FILÁN
FILÁN es una escultura que ha requerido un largo proceso de creación. Finalizada el verano de 2026, tuvo su origen un año antes, tras una larga travesía por el Pirineo aragonés. Impresiona ver allí los pinos exhaustos, inspiradores de mil formas inimaginables. La fragilidad del suelo, y el estrés hídrico que favorece la entrada de insectos perforadores y hongos que pudren la madera son los culpables de esta versión de Pirineos Exhaustos, una verdadera apocalipsis pirenaica.

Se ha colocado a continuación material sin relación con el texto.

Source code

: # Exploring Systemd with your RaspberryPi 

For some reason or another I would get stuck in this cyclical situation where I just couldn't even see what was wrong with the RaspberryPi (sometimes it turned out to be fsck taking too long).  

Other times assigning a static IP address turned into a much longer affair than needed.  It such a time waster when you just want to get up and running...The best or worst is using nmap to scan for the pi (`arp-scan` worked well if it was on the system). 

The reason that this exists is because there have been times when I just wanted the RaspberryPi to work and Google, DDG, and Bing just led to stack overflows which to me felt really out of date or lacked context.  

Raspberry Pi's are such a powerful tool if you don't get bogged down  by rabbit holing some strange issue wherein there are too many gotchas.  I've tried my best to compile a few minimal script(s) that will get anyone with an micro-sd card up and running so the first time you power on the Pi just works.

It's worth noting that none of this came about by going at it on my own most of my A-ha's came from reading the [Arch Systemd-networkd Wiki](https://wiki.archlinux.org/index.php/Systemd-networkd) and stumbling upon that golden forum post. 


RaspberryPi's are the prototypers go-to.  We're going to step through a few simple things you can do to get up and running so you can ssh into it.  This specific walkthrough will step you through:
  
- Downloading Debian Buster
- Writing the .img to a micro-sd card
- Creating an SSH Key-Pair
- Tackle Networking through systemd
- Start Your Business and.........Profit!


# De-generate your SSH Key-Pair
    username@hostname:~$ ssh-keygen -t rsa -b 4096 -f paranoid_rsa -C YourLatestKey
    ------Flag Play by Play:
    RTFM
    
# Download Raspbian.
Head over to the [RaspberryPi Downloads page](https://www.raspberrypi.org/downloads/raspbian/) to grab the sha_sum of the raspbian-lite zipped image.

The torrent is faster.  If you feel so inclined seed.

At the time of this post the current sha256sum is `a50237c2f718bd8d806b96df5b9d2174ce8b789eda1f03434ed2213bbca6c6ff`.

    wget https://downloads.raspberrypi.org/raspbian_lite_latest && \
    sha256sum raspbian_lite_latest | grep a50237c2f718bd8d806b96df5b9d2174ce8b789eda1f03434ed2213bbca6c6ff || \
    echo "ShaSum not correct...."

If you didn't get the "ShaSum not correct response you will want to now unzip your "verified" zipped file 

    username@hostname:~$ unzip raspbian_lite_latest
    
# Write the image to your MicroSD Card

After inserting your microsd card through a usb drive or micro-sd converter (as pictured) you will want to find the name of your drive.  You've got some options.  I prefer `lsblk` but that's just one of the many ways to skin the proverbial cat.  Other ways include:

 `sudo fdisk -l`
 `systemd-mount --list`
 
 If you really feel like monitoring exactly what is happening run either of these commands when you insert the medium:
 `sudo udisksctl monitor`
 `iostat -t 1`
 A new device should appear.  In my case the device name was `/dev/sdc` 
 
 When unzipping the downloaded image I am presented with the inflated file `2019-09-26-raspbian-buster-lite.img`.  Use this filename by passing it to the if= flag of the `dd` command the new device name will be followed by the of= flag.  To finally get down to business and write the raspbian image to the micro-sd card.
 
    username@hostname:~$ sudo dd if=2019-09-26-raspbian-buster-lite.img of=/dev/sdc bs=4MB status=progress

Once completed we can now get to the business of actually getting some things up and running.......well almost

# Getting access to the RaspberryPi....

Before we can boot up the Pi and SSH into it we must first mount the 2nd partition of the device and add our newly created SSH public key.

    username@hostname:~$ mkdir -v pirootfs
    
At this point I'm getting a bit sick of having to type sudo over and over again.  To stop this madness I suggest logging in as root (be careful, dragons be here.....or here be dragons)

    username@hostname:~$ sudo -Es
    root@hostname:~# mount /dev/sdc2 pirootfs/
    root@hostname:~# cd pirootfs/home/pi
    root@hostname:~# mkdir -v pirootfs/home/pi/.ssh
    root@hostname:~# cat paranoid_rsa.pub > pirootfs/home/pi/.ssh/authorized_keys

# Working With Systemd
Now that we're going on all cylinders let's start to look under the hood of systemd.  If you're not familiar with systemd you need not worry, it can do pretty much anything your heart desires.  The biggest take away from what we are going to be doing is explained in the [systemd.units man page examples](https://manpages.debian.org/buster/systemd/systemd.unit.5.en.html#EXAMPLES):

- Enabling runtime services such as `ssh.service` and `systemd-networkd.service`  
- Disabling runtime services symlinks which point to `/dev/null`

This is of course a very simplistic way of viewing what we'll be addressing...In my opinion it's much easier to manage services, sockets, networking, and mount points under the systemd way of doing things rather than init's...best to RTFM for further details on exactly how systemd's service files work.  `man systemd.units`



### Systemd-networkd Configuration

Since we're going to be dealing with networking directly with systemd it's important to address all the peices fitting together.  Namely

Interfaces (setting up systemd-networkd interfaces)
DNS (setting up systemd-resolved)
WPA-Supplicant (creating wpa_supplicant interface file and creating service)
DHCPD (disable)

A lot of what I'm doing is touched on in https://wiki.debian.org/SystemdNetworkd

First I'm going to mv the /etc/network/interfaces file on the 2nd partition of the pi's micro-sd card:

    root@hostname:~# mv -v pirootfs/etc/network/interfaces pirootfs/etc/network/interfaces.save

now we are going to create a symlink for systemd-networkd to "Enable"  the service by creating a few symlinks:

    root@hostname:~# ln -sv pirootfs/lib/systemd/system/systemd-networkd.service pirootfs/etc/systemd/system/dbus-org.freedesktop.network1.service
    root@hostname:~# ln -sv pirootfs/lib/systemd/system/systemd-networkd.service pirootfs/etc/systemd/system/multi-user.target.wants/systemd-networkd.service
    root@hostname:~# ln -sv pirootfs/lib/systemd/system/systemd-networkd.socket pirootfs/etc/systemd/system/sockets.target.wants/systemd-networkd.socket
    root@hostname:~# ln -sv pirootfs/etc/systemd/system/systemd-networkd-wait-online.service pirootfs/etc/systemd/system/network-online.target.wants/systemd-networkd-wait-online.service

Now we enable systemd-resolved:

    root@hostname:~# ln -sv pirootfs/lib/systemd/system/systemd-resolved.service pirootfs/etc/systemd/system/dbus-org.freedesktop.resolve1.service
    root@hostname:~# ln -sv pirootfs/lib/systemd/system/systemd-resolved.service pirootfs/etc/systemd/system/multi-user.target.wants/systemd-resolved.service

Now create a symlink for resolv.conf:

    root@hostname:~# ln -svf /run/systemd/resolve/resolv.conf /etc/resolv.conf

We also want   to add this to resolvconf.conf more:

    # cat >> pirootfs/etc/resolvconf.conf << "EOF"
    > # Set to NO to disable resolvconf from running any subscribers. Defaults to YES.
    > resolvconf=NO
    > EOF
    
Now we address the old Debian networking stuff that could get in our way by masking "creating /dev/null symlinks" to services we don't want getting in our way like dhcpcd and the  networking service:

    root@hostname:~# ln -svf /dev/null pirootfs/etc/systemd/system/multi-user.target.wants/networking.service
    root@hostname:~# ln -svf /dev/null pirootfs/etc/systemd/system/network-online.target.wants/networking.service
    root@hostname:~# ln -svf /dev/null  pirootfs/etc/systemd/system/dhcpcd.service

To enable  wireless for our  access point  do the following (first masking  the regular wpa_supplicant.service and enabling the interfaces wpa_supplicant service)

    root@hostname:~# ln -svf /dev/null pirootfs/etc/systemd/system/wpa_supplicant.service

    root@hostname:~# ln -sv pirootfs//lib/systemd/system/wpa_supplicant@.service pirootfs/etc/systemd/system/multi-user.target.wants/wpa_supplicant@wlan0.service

El trozo de una rama de pino negro, arrastrada y moldeada por las aguas del río Esera, ha sido la base de esta creación. La obra ha requerido de un delicado trabajo de limpieza y pulido para respetar el dibujo original de la madera. También se ha respetado el resto de piedra granítica que el tronco lleva incrustada, fruto del arrastre por el cauce del Esera. Además, se ha utilizado pasta de madera elaborada con virutas de la misma especie para tapar algunos orificios que presentaba el original. El acabado final se ha realizado con cera de abeja cien por cien natural y pulido con cepillo de lana.
Autor: JT Montero

La palabra FILÁN no existe. Es una palabra ficticia, creada para nombrar a esta escultura, y evocadora de la forma acicular de las hojas de los pinos.